For months, the world economy has expanded at a torrid pace, as industries that were shut down in the pandemic reopened. While that process is hardly complete — numerous industries are still functioning below their prepandemic levels — further healing appears likely to be more gradual, and in some ways more difficult.

Reopening restaurants and performance arenas is one thing. Fixing extraordinary backups in shipping networks and shortages of semiconductors, among the most vivid examples of supply shortages, is harder.

And a range of risks, including the hard-to-predict dynamics of coronavirus variants, could throw this transition to a healthy post-pandemic economy off course.

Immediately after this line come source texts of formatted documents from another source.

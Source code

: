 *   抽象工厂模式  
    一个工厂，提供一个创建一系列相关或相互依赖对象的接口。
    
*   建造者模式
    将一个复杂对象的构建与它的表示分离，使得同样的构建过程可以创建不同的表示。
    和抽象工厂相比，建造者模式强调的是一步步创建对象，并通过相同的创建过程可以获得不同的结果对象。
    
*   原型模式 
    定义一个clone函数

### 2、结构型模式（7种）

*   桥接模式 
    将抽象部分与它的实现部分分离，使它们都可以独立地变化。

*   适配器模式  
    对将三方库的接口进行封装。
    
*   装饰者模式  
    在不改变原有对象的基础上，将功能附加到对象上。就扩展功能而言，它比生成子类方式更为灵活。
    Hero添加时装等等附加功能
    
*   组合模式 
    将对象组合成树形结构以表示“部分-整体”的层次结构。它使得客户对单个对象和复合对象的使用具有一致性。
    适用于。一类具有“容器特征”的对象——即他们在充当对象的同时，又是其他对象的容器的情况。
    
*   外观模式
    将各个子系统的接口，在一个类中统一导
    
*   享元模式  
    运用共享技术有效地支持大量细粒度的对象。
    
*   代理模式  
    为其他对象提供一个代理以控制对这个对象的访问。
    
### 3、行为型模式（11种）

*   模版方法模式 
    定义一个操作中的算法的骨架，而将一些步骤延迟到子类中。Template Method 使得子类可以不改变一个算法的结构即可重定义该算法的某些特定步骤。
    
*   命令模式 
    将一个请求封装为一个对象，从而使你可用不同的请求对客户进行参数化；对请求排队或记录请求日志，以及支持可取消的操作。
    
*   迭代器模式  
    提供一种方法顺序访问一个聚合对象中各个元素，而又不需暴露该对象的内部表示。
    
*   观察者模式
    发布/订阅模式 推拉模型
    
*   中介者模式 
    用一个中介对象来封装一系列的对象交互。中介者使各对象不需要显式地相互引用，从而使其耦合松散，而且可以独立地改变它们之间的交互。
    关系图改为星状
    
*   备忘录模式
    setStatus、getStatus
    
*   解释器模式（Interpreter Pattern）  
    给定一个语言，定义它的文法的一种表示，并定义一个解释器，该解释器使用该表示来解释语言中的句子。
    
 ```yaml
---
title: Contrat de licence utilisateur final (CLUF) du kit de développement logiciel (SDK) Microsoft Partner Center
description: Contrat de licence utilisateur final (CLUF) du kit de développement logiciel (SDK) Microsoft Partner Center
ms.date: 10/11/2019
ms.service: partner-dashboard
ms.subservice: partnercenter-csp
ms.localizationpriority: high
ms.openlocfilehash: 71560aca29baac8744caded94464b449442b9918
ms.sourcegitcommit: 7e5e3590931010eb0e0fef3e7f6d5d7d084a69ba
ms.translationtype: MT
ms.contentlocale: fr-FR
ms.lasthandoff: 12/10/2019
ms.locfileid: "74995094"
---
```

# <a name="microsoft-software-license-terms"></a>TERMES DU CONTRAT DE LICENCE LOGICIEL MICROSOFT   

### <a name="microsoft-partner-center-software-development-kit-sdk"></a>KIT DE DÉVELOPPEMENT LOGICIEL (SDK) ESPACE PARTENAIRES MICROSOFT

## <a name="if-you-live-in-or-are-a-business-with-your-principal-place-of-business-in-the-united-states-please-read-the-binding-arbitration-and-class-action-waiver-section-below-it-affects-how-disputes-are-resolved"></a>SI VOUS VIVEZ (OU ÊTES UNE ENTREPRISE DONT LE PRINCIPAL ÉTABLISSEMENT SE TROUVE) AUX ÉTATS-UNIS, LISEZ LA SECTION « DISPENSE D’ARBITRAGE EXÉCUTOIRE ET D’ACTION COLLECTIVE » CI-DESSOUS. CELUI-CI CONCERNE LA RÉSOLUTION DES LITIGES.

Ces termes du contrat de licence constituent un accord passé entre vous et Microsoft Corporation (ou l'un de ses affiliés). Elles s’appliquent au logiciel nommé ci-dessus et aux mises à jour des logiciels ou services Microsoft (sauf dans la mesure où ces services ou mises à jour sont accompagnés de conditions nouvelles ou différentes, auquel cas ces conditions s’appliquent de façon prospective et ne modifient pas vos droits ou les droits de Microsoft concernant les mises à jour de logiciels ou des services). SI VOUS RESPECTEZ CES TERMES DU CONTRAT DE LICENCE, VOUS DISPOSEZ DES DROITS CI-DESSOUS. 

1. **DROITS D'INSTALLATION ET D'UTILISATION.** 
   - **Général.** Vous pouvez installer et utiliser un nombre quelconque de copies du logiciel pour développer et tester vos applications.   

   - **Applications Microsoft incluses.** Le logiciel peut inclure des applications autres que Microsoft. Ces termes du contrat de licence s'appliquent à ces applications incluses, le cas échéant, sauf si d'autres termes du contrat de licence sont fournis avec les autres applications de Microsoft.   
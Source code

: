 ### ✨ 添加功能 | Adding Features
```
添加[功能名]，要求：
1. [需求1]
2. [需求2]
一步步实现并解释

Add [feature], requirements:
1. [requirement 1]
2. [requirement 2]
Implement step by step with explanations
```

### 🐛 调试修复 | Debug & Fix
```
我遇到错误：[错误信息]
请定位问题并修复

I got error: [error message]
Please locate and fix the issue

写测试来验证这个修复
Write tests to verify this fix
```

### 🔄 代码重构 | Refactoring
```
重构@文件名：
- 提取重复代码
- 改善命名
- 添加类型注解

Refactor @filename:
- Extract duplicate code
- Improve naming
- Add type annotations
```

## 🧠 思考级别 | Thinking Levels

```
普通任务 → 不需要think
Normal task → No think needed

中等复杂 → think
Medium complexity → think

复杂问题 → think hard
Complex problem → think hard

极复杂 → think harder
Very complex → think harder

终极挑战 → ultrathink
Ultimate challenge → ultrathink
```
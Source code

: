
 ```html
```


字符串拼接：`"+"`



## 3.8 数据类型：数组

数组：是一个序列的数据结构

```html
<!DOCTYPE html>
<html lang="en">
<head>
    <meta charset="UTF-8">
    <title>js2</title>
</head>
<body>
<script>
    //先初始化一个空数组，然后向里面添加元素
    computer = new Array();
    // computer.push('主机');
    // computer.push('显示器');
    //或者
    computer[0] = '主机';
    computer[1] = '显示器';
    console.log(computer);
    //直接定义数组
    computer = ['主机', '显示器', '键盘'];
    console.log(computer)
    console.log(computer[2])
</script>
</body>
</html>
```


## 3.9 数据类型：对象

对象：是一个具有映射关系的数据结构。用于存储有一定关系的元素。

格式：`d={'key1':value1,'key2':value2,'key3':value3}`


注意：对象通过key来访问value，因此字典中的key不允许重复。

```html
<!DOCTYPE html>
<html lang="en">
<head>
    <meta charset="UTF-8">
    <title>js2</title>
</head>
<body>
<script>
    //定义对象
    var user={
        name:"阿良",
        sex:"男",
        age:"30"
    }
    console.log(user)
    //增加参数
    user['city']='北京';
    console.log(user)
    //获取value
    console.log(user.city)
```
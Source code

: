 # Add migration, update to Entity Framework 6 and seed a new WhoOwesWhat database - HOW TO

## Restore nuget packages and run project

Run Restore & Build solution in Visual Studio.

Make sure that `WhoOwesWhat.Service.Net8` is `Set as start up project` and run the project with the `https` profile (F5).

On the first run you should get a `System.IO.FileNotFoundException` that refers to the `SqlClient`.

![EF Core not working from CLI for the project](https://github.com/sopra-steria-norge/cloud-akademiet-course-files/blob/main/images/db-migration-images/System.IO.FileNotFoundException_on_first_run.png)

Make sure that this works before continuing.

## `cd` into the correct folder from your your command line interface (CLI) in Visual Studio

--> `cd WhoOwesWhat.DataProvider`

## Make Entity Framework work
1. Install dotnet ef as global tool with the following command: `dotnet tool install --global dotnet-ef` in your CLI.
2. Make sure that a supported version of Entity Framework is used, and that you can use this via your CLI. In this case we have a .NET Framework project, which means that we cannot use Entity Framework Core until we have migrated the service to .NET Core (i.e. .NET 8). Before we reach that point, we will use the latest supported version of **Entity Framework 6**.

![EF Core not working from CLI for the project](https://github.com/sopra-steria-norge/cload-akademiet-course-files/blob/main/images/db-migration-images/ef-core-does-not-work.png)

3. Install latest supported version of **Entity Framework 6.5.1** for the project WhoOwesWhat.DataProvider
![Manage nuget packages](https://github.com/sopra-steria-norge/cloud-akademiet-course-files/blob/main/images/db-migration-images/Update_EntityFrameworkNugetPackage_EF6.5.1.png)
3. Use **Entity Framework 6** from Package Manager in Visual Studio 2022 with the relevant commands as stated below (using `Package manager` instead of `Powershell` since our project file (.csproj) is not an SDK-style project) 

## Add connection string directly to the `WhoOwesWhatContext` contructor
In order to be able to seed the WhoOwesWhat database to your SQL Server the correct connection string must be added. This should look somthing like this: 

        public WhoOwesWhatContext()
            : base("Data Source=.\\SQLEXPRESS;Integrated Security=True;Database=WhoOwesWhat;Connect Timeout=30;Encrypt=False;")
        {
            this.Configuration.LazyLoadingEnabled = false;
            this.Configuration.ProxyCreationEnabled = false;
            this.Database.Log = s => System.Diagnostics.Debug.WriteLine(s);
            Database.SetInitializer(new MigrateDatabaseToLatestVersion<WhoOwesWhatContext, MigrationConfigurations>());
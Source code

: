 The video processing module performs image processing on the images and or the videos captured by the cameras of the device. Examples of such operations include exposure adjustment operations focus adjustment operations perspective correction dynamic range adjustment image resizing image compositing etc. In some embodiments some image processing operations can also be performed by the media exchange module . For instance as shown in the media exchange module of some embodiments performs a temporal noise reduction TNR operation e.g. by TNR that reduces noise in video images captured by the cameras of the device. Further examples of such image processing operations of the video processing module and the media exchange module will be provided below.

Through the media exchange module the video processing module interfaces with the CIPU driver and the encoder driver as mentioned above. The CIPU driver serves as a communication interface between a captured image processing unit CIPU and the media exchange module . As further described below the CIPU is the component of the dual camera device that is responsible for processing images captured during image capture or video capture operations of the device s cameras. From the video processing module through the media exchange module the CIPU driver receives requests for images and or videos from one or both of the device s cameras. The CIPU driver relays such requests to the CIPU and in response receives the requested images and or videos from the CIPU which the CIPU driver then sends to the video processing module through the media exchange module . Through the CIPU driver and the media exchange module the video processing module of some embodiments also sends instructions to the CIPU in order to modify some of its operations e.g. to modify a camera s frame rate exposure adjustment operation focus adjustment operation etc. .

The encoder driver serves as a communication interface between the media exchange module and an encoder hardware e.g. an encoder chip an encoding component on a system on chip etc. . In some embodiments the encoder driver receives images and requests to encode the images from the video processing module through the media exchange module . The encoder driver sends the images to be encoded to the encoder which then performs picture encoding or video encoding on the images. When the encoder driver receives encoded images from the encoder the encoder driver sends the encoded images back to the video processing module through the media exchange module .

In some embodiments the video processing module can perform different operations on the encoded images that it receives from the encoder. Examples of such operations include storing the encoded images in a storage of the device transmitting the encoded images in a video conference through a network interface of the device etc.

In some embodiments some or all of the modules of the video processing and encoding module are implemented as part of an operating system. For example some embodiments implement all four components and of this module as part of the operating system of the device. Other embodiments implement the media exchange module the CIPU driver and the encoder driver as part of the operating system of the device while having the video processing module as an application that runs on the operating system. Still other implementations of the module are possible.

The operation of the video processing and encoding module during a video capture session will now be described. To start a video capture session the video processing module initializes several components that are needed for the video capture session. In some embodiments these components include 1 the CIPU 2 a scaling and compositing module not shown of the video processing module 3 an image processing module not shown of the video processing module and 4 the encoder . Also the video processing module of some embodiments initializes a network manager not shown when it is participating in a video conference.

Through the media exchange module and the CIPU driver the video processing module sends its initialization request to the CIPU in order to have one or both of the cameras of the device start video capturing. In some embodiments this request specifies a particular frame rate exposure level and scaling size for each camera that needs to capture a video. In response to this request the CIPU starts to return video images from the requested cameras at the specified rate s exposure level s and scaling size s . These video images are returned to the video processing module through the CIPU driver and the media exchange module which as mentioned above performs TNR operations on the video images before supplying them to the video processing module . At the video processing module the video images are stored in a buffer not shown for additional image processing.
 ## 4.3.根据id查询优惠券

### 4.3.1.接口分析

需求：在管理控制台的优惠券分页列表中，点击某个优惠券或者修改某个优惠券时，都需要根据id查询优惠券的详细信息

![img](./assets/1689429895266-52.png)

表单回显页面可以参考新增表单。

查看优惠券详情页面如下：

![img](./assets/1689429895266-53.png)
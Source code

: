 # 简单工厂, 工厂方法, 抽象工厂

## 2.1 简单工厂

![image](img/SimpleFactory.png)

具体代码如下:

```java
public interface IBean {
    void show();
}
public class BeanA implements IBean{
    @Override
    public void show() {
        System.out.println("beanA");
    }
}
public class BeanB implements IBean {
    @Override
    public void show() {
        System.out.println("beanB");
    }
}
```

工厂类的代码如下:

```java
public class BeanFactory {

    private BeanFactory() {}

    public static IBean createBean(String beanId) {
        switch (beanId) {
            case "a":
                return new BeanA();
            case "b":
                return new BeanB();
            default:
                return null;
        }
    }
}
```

The Organization for Economic Cooperation and Development last week projected that the world economy would grow 4.5 percent in 2022, downshifting from an expected 5.7 percent expansion in 2021. Its forecast for the United States shows an even steeper slowdown, from 6 percent growth this year to 3.9 percent next.

Of course, a year of 3.9 percent G.D.P. growth would be nothing to scoff at — that would be much faster growth than the United States has experienced for most of the 21st century. But it would represent a resetting of the economy.

After the global financial crisis of 2008-9, the great challenge for the recovery was a shortfall of demand. Workers and productive capacity were abundant, but there was inadequate spending in the economy to put that capacity to work.

Now there is plenty of demand — thanks to pent-up savings, trillions of dollars in federal stimulus dollars and rapidly rising wages — but companies report struggles to find enough workers and raw materials to meet that demand.

Dozens of container ships are backed up at Southern California ports, waiting their turn to unload products meant to fill American store shelves through the holiday season. Automakers have had to idle plants because of semiconductor shortages. Builders have had a hard time obtaining windows, appliances and other key products needed to complete new homes. And restaurants have cut back hours for lack of kitchen help.

These strains are, in effect, acting as a brake that slows the expansion. The question is how much, and for how long, that brake will be applied.